Here’s some good news for employees and office workers. Hybrid work will continue so there’s no need for quiet quitting or the great resignation.
Jones Lang LaSalle’s (JLL) The Future of Work survey reveals that the trend toward dynamic working practices will continue, with 56 percent of organizations in Asia Pacific saying that they will likely make remote working available to all employees between now and 2025.
Indeed, corporate real estate (CRE) executives are saying that successfully operating hybrid work will be the most important strategic priority over the next three years.
“We see that organizations will accelerate strategic investments over the next three years to realize their long-term workforce and workplace priorities, and the remaining four months of 2022 will be a critical phase for CRE strategy,” said JLL Philippines Country Head Joey Radovan.
The findings of the survey also showed that 80 percent of organizations in Asia Pacific agree that quality space is a top priority as high-quality spaces are best suited to facilitate the kind of workplaces, health and wellbeing amenities, and sustainability credentials employees and corporates increasingly need.

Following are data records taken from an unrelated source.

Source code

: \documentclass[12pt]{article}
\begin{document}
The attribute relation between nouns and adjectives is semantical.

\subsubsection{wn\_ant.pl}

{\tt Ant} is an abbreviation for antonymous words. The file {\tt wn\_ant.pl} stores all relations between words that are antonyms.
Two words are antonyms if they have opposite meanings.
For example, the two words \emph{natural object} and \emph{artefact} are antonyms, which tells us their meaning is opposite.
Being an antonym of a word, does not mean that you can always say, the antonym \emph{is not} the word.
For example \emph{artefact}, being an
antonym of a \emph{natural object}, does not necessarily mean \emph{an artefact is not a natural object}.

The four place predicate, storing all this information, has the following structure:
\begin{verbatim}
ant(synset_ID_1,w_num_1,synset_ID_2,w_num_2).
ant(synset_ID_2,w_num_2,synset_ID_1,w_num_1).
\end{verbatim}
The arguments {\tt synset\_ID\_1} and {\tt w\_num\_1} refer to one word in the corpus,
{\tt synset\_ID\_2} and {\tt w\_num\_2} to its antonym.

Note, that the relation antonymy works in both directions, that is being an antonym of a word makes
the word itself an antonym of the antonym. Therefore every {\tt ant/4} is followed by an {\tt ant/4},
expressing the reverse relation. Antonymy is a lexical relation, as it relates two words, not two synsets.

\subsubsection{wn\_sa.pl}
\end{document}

“As the office continues to evolve post-pandemic into a destination for collaboration, occupiers will need to continue increasing their investments in creative spaces,” said James Taylor, JLL Head of Work Dynamics Research, Asia Pacific.
“Real estate portfolio strategies to enhance social interaction among a geographically dispersed workforce will be more important than ever, and the focus is on organisations to create offices with less me-space and more we-space,” he added.
Alongside an increasingly hybrid world of work, JLL said the total headcount and real estate footprint is also expected to grow. The focus for companies will be on investments in quality spaces to ensure the long term success of hybrid work.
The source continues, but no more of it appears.